Pictures paired with source code
=== Section Start ===
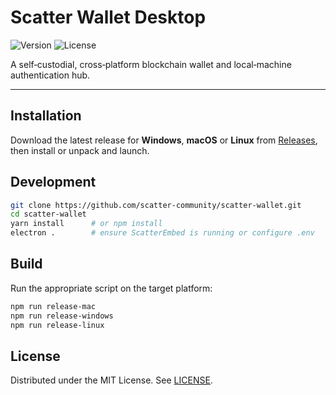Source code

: # Scatter Wallet Desktop

![Version](https://img.shields.io/github/v/release/scatter-community/scatter-wallet?label=latest) ![License](https://img.shields.io/github/license/scatter-community/scatter-wallet)

A self‑custodial, cross‑platform blockchain wallet and local‑machine authentication hub.

---

## Installation

Download the latest release for **Windows**, **macOS** or **Linux** from [Releases](https://github.com/scatter-community/scatter-wallet/releases), then install or unpack and launch.

## Development

```bash
git clone https://github.com/scatter-community/scatter-wallet.git
cd scatter-wallet
yarn install      # or npm install
electron .        # ensure ScatterEmbed is running or configure .env
```

## Build

Run the appropriate script on the target platform:

```bash
npm run release-mac
npm run release-windows
npm run release-linux
```

## License

Distributed under the MIT License. See [LICENSE](./LICENSE).
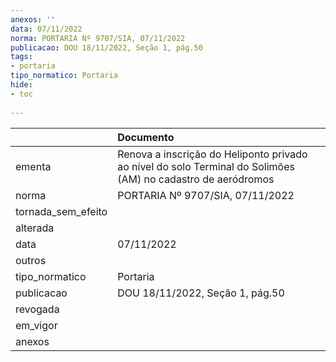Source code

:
 ```yaml
---
anexos: ''
data: 07/11/2022
norma: PORTARIA Nº 9707/SIA, 07/11/2022
publicacao: DOU 18/11/2022, Seção 1, pág.50
tags:
- portaria
tipo_normatico: Portaria
hide: 
- toc 
 
---
```


|                    | Documento                                                                                                    |
|:-------------------|:-------------------------------------------------------------------------------------------------------------|
| ementa             | Renova a inscrição do Heliponto privado ao nível do solo Terminal do Solimões (AM) no cadastro de aeródromos |
| norma              | PORTARIA Nº 9707/SIA, 07/11/2022                                                                             |
| tornada_sem_efeito |                                                                                                              |
| alterada           |                                                                                                              |
| data               | 07/11/2022                                                                                                   |
| outros             |                                                                                                              |
| tipo_normatico     | Portaria                                                                                                     |
| publicacao         | DOU 18/11/2022, Seção 1, pág.50                                                                              |
| revogada           |                                                                                                              |
| em_vigor           |                                                                                                              |
| anexos             |                                                                                                              |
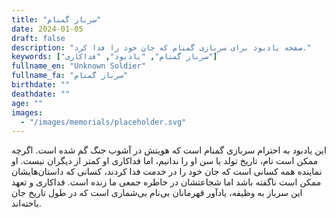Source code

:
 ```yaml
---
title: "سرباز گمنام"
date: 2024-01-05
draft: false
description: "صفحه یادبود برای سربازی گمنام که جان خود را فدا کرد."
keywords: ["سرباز گمنام", "یادبود", "فداکاری"]
fullname_en: "Unknown Soldier"
fullname_fa: "سرباز گمنام"
birthdate: ""
deathdate: ""
age: ""
images:
  - "/images/memorials/placeholder.svg"
---
```


این یادبود به احترام سربازی گمنام است که هویتش در آشوب جنگ گم شده است. اگرچه ممکن است نام، تاریخ تولد یا سن او را ندانیم، اما فداکاری او کمتر از دیگران نیست. او نماینده همه کسانی است که جان خود را در خدمت فدا کردند، کسانی که داستان‌هایشان ممکن است ناگفته باشد اما شجاعتشان در خاطره جمعی ما زنده است. فداکاری و تعهد این سرباز به وظیفه، یادآور قهرمانان بی‌نام بی‌شماری است که در طول تاریخ جان باخته‌اند.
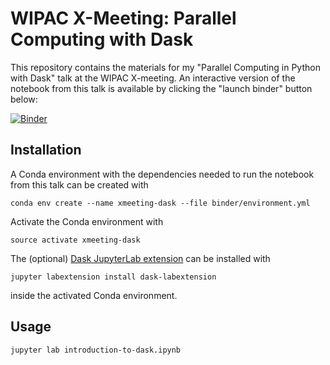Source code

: # WIPAC X-Meeting: Parallel Computing with Dask

This repository contains the materials for my "Parallel Computing in Python with Dask" talk at the WIPAC X-meeting. An interactive version of the notebook from this talk is available by clicking the "launch binder" button below:

[![Binder](https://mybinder.org/badge.svg)](https://mybinder.org/v2/gh/jrbourbeau/xmeeting-dask/master?urlpath=lab/tree/introduction-to-dask.ipynb)

## Installation

A Conda environment with the dependencies needed to run the notebook from this talk can be created with 

```terminal
conda env create --name xmeeting-dask --file binder/environment.yml
```

Activate the Conda environment with 

```terminal
source activate xmeeting-dask
```

The (optional) [Dask JupyterLab extension](https://github.com/dask/dask-labextension) can be installed with  

```terminal
jupyter labextension install dask-labextension
```

inside the activated Conda environment.

## Usage 

```terminal
jupyter lab introduction-to-dask.ipynb
```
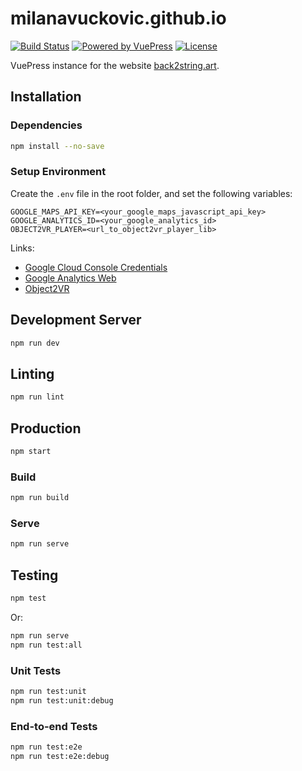 # milanavuckovic.github.io

[![Build Status](https://img.shields.io/github/workflow/status/milanavuckovic/milanavuckovic.github.io/Test)](https://github.com/milanavuckovic/milanavuckovic.github.io/actions/workflows/checks.yml)
[![Powered by VuePress](https://img.shields.io/github/package-json/dependency-version/milanavuckovic/milanavuckovic.github.io/dev/vuepress)](https://vuepress.vuejs.org)
[![License](https://img.shields.io/github/package-json/license/milanavuckovic/milanavuckovic.github.io?color=white)](http://www.wtfpl.net/)

VuePress instance for the website [back2string.art](https://back2string.art).

## Installation

### Dependencies

```sh
npm install --no-save
```

### Setup Environment

Create the `.env` file in the root folder, and set the following variables:

```
GOOGLE_MAPS_API_KEY=<your_google_maps_javascript_api_key>
GOOGLE_ANALYTICS_ID=<your_google_analytics_id>
OBJECT2VR_PLAYER=<url_to_object2vr_player_lib>
```

Links:
* [Google Cloud Console Credentials](https://console.cloud.google.com/apis/credentials/)
* [Google Analytics Web](https://analytics.google.com/analytics/web/)
* [Object2VR](https://ggnome.com/object2vr/)

## Development Server

```sh
npm run dev
```

## Linting

```sh
npm run lint
```

## Production

```sh
npm start
```

### Build

```sh
npm run build
```

### Serve

```sh
npm run serve
```

## Testing

```sh
npm test
```

Or:

```sh
npm run serve
npm run test:all
```

### Unit Tests

```sh
npm run test:unit
npm run test:unit:debug
```

### End-to-end Tests

```sh
npm run test:e2e
npm run test:e2e:debug
```
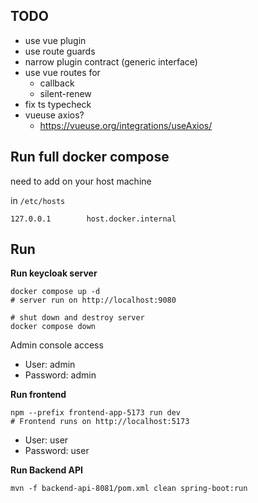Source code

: ## TODO

- use vue plugin
- use route guards
- narrow plugin contract (generic interface)
- use vue routes for
  - callback
  - silent-renew
- fix ts typecheck
- vueuse axios?
  - https://vueuse.org/integrations/useAxios/

## Run full docker compose

need to add on your host machine

in `/etc/hosts`
```
127.0.0.1        host.docker.internal
```

## Run

**Run keycloak server**

```shell
docker compose up -d
# server run on http://localhost:9080

# shut down and destroy server
docker compose down
```

Admin console access
- User: admin
- Password: admin

**Run frontend**

```shell
npm --prefix frontend-app-5173 run dev 
# Frontend runs on http://localhost:5173
```

- User: user
- Password: user

**Run Backend API**

```shell
mvn -f backend-api-8081/pom.xml clean spring-boot:run 
```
=== Section End ===
### EXERCISE AIM
Each line above holding the string "package" counts once; please report the total and nothing more.

### EXERCISE OUTPUT
2